▸ **Exercise instructions**
Check each line of the entries. Copy the ones that contain the string "literate".

━━━━━━━━

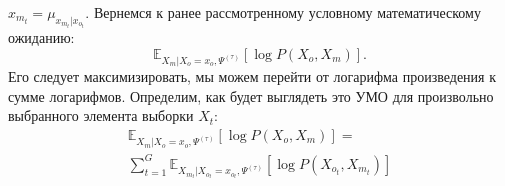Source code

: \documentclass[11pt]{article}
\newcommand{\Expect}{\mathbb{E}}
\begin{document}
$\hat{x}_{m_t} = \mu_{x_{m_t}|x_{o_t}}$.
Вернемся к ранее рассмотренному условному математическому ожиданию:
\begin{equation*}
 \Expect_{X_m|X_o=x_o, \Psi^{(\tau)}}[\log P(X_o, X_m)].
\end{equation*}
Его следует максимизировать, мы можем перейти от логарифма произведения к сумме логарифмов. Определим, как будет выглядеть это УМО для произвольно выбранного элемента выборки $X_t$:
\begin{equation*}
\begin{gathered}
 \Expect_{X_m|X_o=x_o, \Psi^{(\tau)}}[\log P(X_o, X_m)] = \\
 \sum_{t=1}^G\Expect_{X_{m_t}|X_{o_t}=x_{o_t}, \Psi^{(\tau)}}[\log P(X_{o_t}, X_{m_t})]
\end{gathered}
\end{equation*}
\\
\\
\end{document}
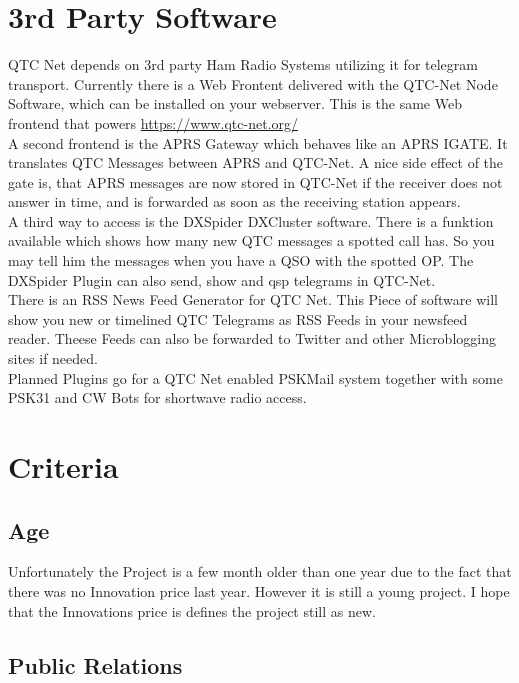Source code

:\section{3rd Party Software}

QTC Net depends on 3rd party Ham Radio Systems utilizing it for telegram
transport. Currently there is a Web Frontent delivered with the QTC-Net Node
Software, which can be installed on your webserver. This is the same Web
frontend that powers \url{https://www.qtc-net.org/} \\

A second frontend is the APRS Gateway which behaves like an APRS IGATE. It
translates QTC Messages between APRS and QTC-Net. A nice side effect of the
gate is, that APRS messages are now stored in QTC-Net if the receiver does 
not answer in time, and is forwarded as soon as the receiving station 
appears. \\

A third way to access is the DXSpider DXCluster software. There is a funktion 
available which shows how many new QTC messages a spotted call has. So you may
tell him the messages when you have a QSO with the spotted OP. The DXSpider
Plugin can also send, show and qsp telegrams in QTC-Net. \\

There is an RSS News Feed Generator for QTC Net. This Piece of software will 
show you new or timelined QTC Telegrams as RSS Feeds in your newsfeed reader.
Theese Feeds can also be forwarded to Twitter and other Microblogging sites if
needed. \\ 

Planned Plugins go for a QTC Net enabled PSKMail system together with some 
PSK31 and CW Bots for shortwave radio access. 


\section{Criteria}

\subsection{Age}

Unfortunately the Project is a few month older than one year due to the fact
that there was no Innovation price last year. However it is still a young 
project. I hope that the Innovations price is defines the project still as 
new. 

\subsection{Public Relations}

━━━━━━━━

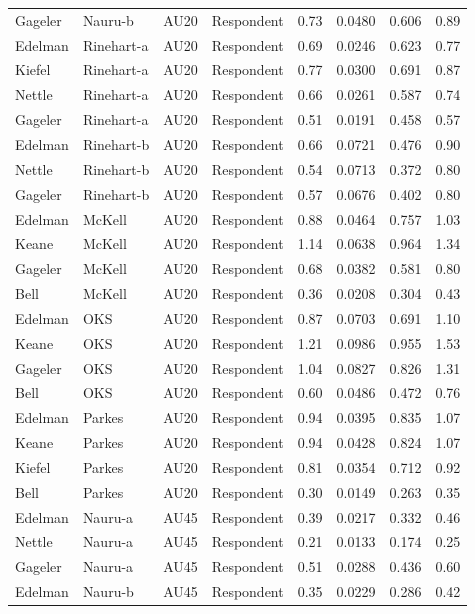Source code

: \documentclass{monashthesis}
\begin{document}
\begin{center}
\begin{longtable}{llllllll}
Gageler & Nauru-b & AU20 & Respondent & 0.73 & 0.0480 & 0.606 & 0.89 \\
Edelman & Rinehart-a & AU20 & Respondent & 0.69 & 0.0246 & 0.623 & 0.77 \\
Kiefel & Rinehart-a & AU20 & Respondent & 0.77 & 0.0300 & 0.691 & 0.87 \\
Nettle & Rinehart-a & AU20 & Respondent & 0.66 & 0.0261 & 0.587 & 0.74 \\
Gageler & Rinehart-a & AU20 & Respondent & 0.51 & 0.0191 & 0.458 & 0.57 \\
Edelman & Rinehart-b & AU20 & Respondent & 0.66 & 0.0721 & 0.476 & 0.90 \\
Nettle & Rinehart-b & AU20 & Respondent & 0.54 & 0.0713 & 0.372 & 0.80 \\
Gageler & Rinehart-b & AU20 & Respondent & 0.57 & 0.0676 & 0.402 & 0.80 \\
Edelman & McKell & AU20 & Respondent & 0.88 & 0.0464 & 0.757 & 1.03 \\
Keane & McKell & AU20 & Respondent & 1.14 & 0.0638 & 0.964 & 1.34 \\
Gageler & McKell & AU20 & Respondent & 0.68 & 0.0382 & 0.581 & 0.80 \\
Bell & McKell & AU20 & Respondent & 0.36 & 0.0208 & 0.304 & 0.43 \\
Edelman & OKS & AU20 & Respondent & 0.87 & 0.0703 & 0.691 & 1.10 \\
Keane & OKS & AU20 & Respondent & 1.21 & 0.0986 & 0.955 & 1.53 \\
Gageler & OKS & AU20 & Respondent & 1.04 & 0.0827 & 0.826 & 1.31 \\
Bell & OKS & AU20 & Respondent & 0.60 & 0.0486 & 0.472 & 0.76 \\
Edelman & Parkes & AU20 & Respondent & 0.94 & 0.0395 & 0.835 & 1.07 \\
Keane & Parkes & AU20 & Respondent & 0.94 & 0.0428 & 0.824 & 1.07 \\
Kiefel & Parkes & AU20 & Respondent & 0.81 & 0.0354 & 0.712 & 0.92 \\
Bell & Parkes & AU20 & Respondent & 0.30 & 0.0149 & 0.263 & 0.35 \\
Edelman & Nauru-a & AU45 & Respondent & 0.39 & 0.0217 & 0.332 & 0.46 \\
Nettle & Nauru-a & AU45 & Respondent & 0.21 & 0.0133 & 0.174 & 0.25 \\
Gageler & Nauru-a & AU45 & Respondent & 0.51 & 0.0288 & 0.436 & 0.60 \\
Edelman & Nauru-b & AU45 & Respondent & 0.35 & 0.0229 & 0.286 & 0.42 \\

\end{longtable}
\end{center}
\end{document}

━━━━━━━━

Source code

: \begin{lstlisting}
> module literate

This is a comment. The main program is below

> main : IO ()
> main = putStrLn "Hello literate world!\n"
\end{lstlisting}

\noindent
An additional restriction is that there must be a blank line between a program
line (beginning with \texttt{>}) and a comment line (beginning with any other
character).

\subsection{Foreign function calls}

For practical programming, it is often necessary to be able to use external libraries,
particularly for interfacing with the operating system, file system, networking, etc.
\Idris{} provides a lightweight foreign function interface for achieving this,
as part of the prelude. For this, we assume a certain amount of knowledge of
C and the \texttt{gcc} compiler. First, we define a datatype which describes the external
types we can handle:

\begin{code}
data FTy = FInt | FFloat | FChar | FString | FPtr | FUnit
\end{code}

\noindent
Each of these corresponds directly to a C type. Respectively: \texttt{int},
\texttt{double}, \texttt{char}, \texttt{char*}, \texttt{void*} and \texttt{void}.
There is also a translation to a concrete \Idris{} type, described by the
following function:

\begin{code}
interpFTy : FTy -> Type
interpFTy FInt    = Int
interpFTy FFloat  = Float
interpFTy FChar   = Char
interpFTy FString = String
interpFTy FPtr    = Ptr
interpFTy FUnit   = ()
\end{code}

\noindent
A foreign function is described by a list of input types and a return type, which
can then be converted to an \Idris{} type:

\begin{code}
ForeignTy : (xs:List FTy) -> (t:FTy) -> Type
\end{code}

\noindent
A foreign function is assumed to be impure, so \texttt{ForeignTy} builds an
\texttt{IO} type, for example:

━━━━━━━━

▸ **Your response**
> module literate
> main = putStrLn "Hello literate world!\n"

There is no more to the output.